THIS REPO IS NOT UP TP DATE WITH THE RECENT DDF STANDARD THE ETL SHOULD PROBABLY BE REIMPLEMENTED USING THE NEW RECIPE METHOD IN PYTHON.
This dataset contains geographic boundaries of subdivisions of countries, mainly from GADM, which is a spatial database of the location of the world's administrative areas (or adminstrative boundaries) for use in GIS and similar software. See GADM for more info about the underlaying data and the coverage. Currently nothing but the intention is to inclde the majority of content that GADM has.
The file ddf--entity_sets.csv, enumerates all geographic subdvisions(Like US-States) found in Gadm. Each subdivision is a row with the following properties as columns:
- id: We generated a unique identifier of the subdivision by concatinating the country id, and the name of the subdivision. for example usa_state.

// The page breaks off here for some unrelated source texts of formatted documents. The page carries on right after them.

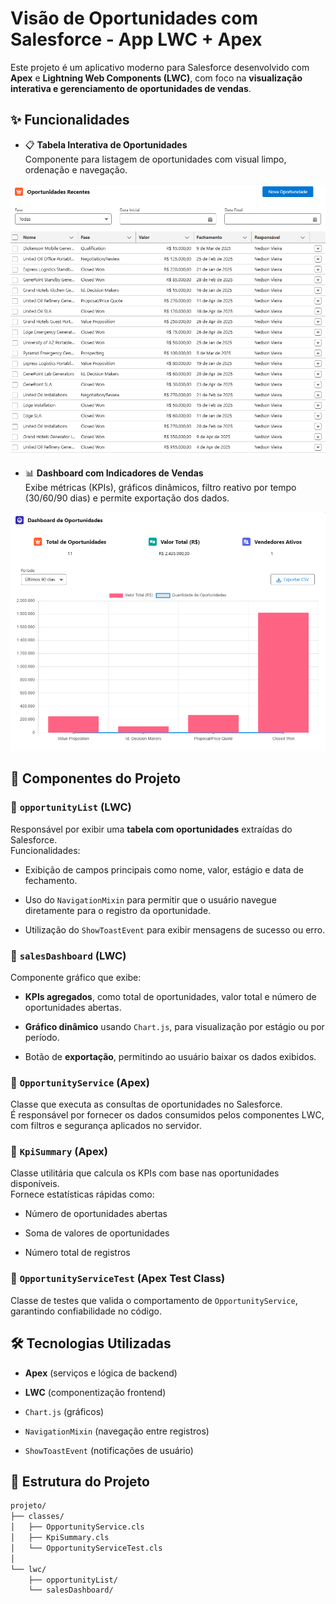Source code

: # Visão de Oportunidades com Salesforce - App LWC + Apex

Este projeto é um aplicativo moderno para Salesforce desenvolvido com **Apex** e **Lightning Web Components (LWC)**, com foco na **visualização interativa e gerenciamento de oportunidades de vendas**.

## ✨ Funcionalidades

- 📋 **Tabela Interativa de Oportunidades**  
    Componente para listagem de oportunidades com visual limpo, ordenação e navegação.
 
![Tabela Screenshot](img/table.png)
    
- 📊 **Dashboard com Indicadores de Vendas**  
    Exibe métricas (KPIs), gráficos dinâmicos, filtro reativo por tempo (30/60/90 dias) e permite exportação dos dados.

![Dashboard Screenshot](img/dashboard.png)

## 🧩 Componentes do Projeto

### 🔹 `opportunityList` (LWC)

Responsável por exibir uma **tabela com oportunidades** extraídas do Salesforce.  
Funcionalidades:

- Exibição de campos principais como nome, valor, estágio e data de fechamento.
    
- Uso do `NavigationMixin` para permitir que o usuário navegue diretamente para o registro da oportunidade.
    
- Utilização do `ShowToastEvent` para exibir mensagens de sucesso ou erro.
    

### 🔹 `salesDashboard` (LWC)

Componente gráfico que exibe:

- **KPIs agregados**, como total de oportunidades, valor total e número de oportunidades abertas.
    
- **Gráfico dinâmico** usando `Chart.js`, para visualização por estágio ou por período.
    
- Botão de **exportação**, permitindo ao usuário baixar os dados exibidos.
    

### 🔹 `OpportunityService` (Apex)

Classe que executa as consultas de oportunidades no Salesforce.  
É responsável por fornecer os dados consumidos pelos componentes LWC, com filtros e segurança aplicados no servidor.

### 🔹 `KpiSummary` (Apex)

Classe utilitária que calcula os KPIs com base nas oportunidades disponíveis.  
Fornece estatísticas rápidas como:

- Número de oportunidades abertas
    
- Soma de valores de oportunidades
    
- Número total de registros
    

### 🔹 `OpportunityServiceTest` (Apex Test Class)

Classe de testes que valida o comportamento de `OpportunityService`, garantindo confiabilidade no código.

## 🛠️ Tecnologias Utilizadas

- **Apex** (serviços e lógica de backend)
    
- **LWC** (componentização frontend)
    
- `Chart.js` (gráficos)
    
- `NavigationMixin` (navegação entre registros)
    
- `ShowToastEvent` (notificações de usuário)
    
## 📁 Estrutura do Projeto

```markdown
projeto/
├── classes/
│   ├── OpportunityService.cls
│   ├── KpiSummary.cls
│   └── OpportunityServiceTest.cls
│
└── lwc/
    ├── opportunityList/
    └── salesDashboard/
```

- name: A singular name that contains the full path including the country: "USA State"
- drilldown_name: A name excluding the country: For example "State"
- country: the id of the country For example "usa"
Install python pandas (as described in ETL Script Requirements)
$cd ../process/etl/
$python partial_etl.py
As the script name indicates, additional etl is done manually.
Gapmidner created this dataset and provides it under Creative Common Attribution 4.0 International.